▶ _WHAT THE TASK REQUIRES_: Reproduce the data exactly. Omit no record.

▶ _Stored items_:

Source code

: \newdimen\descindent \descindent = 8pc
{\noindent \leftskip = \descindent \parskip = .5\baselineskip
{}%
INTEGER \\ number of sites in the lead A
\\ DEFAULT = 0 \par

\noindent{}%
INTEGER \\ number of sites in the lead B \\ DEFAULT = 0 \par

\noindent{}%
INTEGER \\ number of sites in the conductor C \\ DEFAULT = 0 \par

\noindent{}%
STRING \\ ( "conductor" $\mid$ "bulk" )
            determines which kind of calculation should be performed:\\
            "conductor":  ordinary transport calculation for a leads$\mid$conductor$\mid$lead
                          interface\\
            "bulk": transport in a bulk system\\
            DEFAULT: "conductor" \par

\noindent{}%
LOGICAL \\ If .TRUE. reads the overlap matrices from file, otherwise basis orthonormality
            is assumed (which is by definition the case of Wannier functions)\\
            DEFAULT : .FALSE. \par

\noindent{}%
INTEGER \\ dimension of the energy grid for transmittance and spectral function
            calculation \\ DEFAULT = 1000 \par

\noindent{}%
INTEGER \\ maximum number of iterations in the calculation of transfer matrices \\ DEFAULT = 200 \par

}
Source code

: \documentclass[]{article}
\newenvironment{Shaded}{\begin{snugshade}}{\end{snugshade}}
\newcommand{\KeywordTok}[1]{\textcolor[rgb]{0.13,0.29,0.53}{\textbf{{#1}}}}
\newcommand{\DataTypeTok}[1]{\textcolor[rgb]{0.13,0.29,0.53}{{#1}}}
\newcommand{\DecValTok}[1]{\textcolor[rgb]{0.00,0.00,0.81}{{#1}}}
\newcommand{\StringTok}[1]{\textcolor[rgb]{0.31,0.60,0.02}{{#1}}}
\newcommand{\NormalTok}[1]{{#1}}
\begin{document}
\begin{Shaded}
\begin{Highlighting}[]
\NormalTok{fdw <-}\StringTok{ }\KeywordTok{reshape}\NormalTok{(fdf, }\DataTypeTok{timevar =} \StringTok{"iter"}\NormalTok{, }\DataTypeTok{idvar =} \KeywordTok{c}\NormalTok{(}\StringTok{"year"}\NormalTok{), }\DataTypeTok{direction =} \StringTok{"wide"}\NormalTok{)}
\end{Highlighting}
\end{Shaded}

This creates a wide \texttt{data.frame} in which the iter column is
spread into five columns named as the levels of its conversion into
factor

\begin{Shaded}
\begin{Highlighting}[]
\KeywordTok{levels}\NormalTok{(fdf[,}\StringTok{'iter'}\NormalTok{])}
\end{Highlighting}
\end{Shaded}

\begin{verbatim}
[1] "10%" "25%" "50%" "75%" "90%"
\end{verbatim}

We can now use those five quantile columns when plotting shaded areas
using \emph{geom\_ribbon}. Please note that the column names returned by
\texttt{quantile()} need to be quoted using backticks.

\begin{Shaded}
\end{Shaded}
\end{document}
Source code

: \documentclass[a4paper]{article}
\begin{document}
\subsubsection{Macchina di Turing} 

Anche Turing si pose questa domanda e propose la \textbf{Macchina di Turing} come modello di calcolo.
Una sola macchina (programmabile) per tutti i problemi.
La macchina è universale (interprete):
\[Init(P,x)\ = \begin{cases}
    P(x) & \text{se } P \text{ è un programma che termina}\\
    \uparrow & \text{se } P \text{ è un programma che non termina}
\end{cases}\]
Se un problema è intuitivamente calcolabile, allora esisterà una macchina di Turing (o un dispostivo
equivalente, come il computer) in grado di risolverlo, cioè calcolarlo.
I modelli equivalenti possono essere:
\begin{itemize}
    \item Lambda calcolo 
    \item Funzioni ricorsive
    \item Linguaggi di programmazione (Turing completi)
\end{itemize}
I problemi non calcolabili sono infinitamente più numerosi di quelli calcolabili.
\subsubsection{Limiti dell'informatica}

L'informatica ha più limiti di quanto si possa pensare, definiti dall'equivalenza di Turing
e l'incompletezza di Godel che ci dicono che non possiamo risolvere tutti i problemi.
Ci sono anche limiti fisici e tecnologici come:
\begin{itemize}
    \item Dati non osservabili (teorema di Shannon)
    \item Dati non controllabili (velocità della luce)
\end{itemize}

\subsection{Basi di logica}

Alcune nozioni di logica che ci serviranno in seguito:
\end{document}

▶ _SOLUTION FOR THIS EXERCISE_:
Source code

: \newdimen\descindent \descindent = 8pc
{\noindent \leftskip = \descindent \parskip = .5\baselineskip
{}%
INTEGER \\ number of sites in the lead A
\\ DEFAULT = 0 \par

\noindent{}%
INTEGER \\ number of sites in the lead B \\ DEFAULT = 0 \par

\noindent{}%
INTEGER \\ number of sites in the conductor C \\ DEFAULT = 0 \par

\noindent{}%
STRING \\ ( "conductor" $\mid$ "bulk" )
            determines which kind of calculation should be performed:\\
            "conductor":  ordinary transport calculation for a leads$\mid$conductor$\mid$lead
                          interface\\
            "bulk": transport in a bulk system\\
            DEFAULT: "conductor" \par

\noindent{}%
LOGICAL \\ If .TRUE. reads the overlap matrices from file, otherwise basis orthonormality
            is assumed (which is by definition the case of Wannier functions)\\
            DEFAULT : .FALSE. \par

\noindent{}%
INTEGER \\ dimension of the energy grid for transmittance and spectral function
            calculation \\ DEFAULT = 1000 \par

\noindent{}%
INTEGER \\ maximum number of iterations in the calculation of transfer matrices \\ DEFAULT = 200 \par

}
Source code

: \documentclass[]{article}
\newenvironment{Shaded}{\begin{snugshade}}{\end{snugshade}}
\newcommand{\KeywordTok}[1]{\textcolor[rgb]{0.13,0.29,0.53}{\textbf{{#1}}}}
\newcommand{\DataTypeTok}[1]{\textcolor[rgb]{0.13,0.29,0.53}{{#1}}}
\newcommand{\DecValTok}[1]{\textcolor[rgb]{0.00,0.00,0.81}{{#1}}}
\newcommand{\StringTok}[1]{\textcolor[rgb]{0.31,0.60,0.02}{{#1}}}
\newcommand{\NormalTok}[1]{{#1}}
\begin{document}
\begin{Shaded}
\begin{Highlighting}[]
\NormalTok{fdw <-}\StringTok{ }\KeywordTok{reshape}\NormalTok{(fdf, }\DataTypeTok{timevar =} \StringTok{"iter"}\NormalTok{, }\DataTypeTok{idvar =} \KeywordTok{c}\NormalTok{(}\StringTok{"year"}\NormalTok{), }\DataTypeTok{direction =} \StringTok{"wide"}\NormalTok{)}
\end{Highlighting}
\end{Shaded}

This creates a wide \texttt{data.frame} in which the iter column is
spread into five columns named as the levels of its conversion into
factor

\begin{Shaded}
\begin{Highlighting}[]
\KeywordTok{levels}\NormalTok{(fdf[,}\StringTok{'iter'}\NormalTok{])}
\end{Highlighting}
\end{Shaded}

\begin{verbatim}
[1] "10%" "25%" "50%" "75%" "90%"
\end{verbatim}

We can now use those five quantile columns when plotting shaded areas
using \emph{geom\_ribbon}. Please note that the column names returned by
\texttt{quantile()} need to be quoted using backticks.

\begin{Shaded}
\end{Shaded}
\end{document}
Source code

: \documentclass[a4paper]{article}
\begin{document}
\subsubsection{Macchina di Turing} 

Anche Turing si pose questa domanda e propose la \textbf{Macchina di Turing} come modello di calcolo.
Una sola macchina (programmabile) per tutti i problemi.
La macchina è universale (interprete):
\[Init(P,x)\ = \begin{cases}
    P(x) & \text{se } P \text{ è un programma che termina}\\
    \uparrow & \text{se } P \text{ è un programma che non termina}
\end{cases}\]
Se un problema è intuitivamente calcolabile, allora esisterà una macchina di Turing (o un dispostivo
equivalente, come il computer) in grado di risolverlo, cioè calcolarlo.
I modelli equivalenti possono essere:
\begin{itemize}
    \item Lambda calcolo 
    \item Funzioni ricorsive
    \item Linguaggi di programmazione (Turing completi)
\end{itemize}
I problemi non calcolabili sono infinitamente più numerosi di quelli calcolabili.
\subsubsection{Limiti dell'informatica}

L'informatica ha più limiti di quanto si possa pensare, definiti dall'equivalenza di Turing
e l'incompletezza di Godel che ci dicono che non possiamo risolvere tutti i problemi.
Ci sono anche limiti fisici e tecnologici come:
\begin{itemize}
    \item Dati non osservabili (teorema di Shannon)
    \item Dati non controllabili (velocità della luce)
\end{itemize}

\subsection{Basi di logica}

Alcune nozioni di logica che ci serviranno in seguito:
\end{document}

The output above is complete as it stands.